Entries supplied:
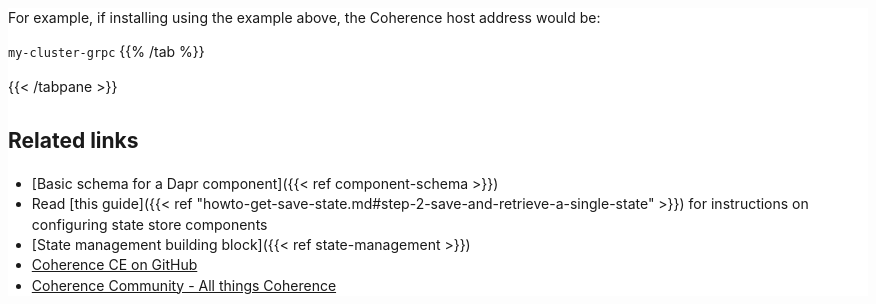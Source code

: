 For example, if installing using the example above, the Coherence host address would be:

`my-cluster-grpc`
{{% /tab %}}

{{< /tabpane >}}

## Related links
- [Basic schema for a Dapr component]({{< ref component-schema >}})
- Read [this guide]({{< ref "howto-get-save-state.md#step-2-save-and-retrieve-a-single-state" >}}) for instructions on configuring state store components
- [State management building block]({{< ref state-management >}})
- [Coherence CE on GitHub](https://github.com/oracle/coherence)
- [Coherence Community - All things Coherence](https://coherence.community/)
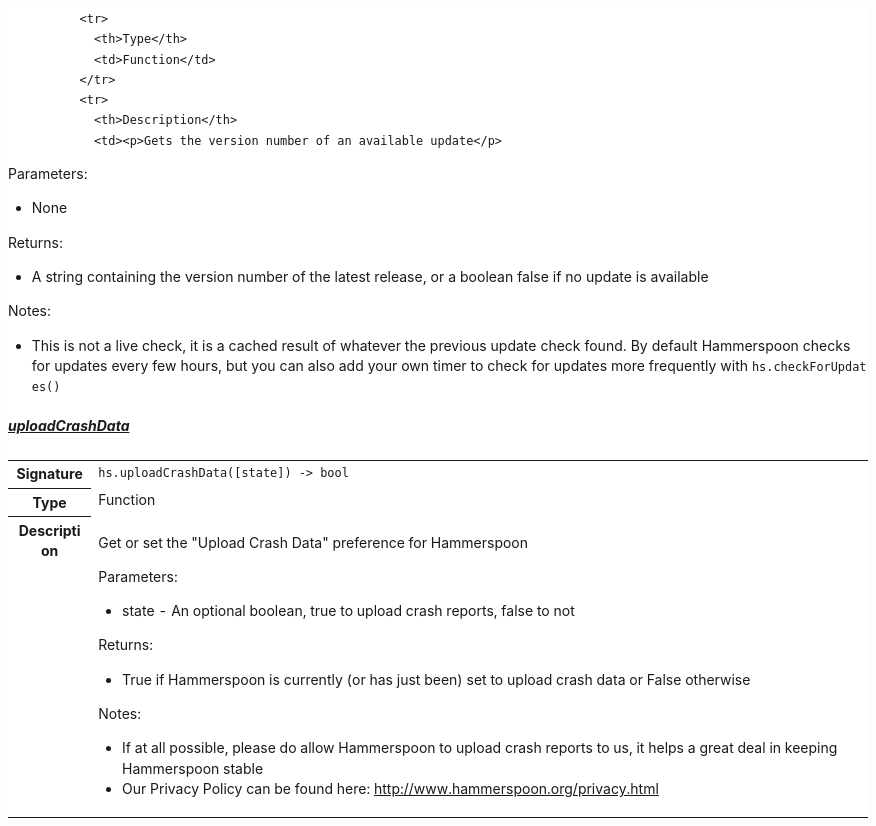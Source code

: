               <tr>
                <th>Type</th>
                <td>Function</td>
              </tr>
              <tr>
                <th>Description</th>
                <td><p>Gets the version number of an available update</p>
<p>Parameters:</p>
<ul>
<li>None</li>
</ul>
<p>Returns:</p>
<ul>
<li>A string containing the version number of the latest release, or a boolean false if no update is available</li>
</ul>
<p>Notes:</p>
<ul>
<li>This is not a live check, it is a cached result of whatever the previous update check found. By default Hammerspoon checks for updates every few hours, but you can also add your own timer to check for updates more frequently with <code>hs.checkForUpdates()</code></li>
</ul>
</td>
              </tr>
            </table>
          </section>
          <section id="uploadCrashData">
            <a name="//apple_ref/cpp/Function/uploadCrashData" class="dashAnchor"></a>
            <h5><a href="#uploadCrashData">uploadCrashData</a></h5>
            <table>
              <tr>
                <th>Signature</th>
                <td><code>hs.uploadCrashData([state]) -&gt; bool</code></td>
              </tr>
              <tr>
                <th>Type</th>
                <td>Function</td>
              </tr>
              <tr>
                <th>Description</th>
                <td><p>Get or set the "Upload Crash Data" preference for Hammerspoon</p>
<p>Parameters:</p>
<ul>
<li>state - An optional boolean, true to upload crash reports, false to not</li>
</ul>
<p>Returns:</p>
<ul>
<li>True if Hammerspoon is currently (or has just been) set to upload crash data or False otherwise</li>
</ul>
<p>Notes:</p>
<ul>
<li>If at all possible, please do allow Hammerspoon to upload crash reports to us, it helps a great deal in keeping Hammerspoon stable</li>
<li>Our Privacy Policy can be found here: <a href="http://www.hammerspoon.org/privacy.html">http://www.hammerspoon.org/privacy.html</a></li>
</ul>
</td>
              </tr>
            </table>
          </section>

Task to complete:
Output the data exactly as it is, with the pictures dropped.

Response area:
Source code

: For example, if installing using the example above, the Coherence host address would be:

`my-cluster-grpc`
{{% /tab %}}

{{< /tabpane >}}

## Related links
- [Basic schema for a Dapr component]({{< ref component-schema >}})
- Read [this guide]({{< ref "howto-get-save-state.md#step-2-save-and-retrieve-a-single-state" >}}) for instructions on configuring state store components
- [State management building block]({{< ref state-management >}})
- [Coherence CE on GitHub](https://github.com/oracle/coherence)
- [Coherence Community - All things Coherence](https://coherence.community/)
Source code

:               <tr>
                <th>Type</th>
                <td>Function</td>
              </tr>
              <tr>
                <th>Description</th>
                <td><p>Gets the version number of an available update</p>
<p>Parameters:</p>
<ul>
<li>None</li>
</ul>
<p>Returns:</p>
<ul>
<li>A string containing the version number of the latest release, or a boolean false if no update is available</li>
</ul>
<p>Notes:</p>
<ul>
<li>This is not a live check, it is a cached result of whatever the previous update check found. By default Hammerspoon checks for updates every few hours, but you can also add your own timer to check for updates more frequently with <code>hs.checkForUpdates()</code></li>
</ul>
</td>
              </tr>
            </table>
          </section>
          <section id="uploadCrashData">
            <a name="//apple_ref/cpp/Function/uploadCrashData" class="dashAnchor"></a>
            <h5><a href="#uploadCrashData">uploadCrashData</a></h5>
            <table>
              <tr>
                <th>Signature</th>
                <td><code>hs.uploadCrashData([state]) -&gt; bool</code></td>
              </tr>
              <tr>
                <th>Type</th>
                <td>Function</td>
              </tr>
              <tr>
                <th>Description</th>
                <td><p>Get or set the "Upload Crash Data" preference for Hammerspoon</p>
<p>Parameters:</p>
<ul>
<li>state - An optional boolean, true to upload crash reports, false to not</li>
</ul>
<p>Returns:</p>
<ul>
<li>True if Hammerspoon is currently (or has just been) set to upload crash data or False otherwise</li>
</ul>
<p>Notes:</p>
<ul>
<li>If at all possible, please do allow Hammerspoon to upload crash reports to us, it helps a great deal in keeping Hammerspoon stable</li>
<li>Our Privacy Policy can be found here: <a href="http://www.hammerspoon.org/privacy.html">http://www.hammerspoon.org/privacy.html</a></li>
</ul>
</td>
              </tr>
            </table>
          </section>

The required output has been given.